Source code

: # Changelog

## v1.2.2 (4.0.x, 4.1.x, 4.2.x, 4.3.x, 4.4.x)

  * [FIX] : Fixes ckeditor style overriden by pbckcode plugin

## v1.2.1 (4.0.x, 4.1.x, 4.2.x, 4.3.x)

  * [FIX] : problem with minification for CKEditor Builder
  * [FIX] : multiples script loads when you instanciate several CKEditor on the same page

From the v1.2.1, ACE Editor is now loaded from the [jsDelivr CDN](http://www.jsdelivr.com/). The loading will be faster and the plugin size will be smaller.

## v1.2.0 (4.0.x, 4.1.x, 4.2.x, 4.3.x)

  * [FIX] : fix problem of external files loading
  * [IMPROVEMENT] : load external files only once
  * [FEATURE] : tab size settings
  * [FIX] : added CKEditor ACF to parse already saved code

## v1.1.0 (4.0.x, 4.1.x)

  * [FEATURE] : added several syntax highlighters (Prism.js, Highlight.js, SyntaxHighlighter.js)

————

#### [What you need to do]
The lines from the one containing "the same page" through the last line of the material above are to be copied exactly, both ends included.

#### [Response below]
  * [FIX] : multiples script loads when you instanciate several CKEditor on the same page

From the v1.2.1, ACE Editor is now loaded from the [jsDelivr CDN](http://www.jsdelivr.com/). The loading will be faster and the plugin size will be smaller.

## v1.2.0 (4.0.x, 4.1.x, 4.2.x, 4.3.x)

  * [FIX] : fix problem of external files loading
  * [IMPROVEMENT] : load external files only once
  * [FEATURE] : tab size settings
  * [FIX] : added CKEditor ACF to parse already saved code

## v1.1.0 (4.0.x, 4.1.x)

  * [FEATURE] : added several syntax highlighters (Prism.js, Highlight.js, SyntaxHighlighter.js)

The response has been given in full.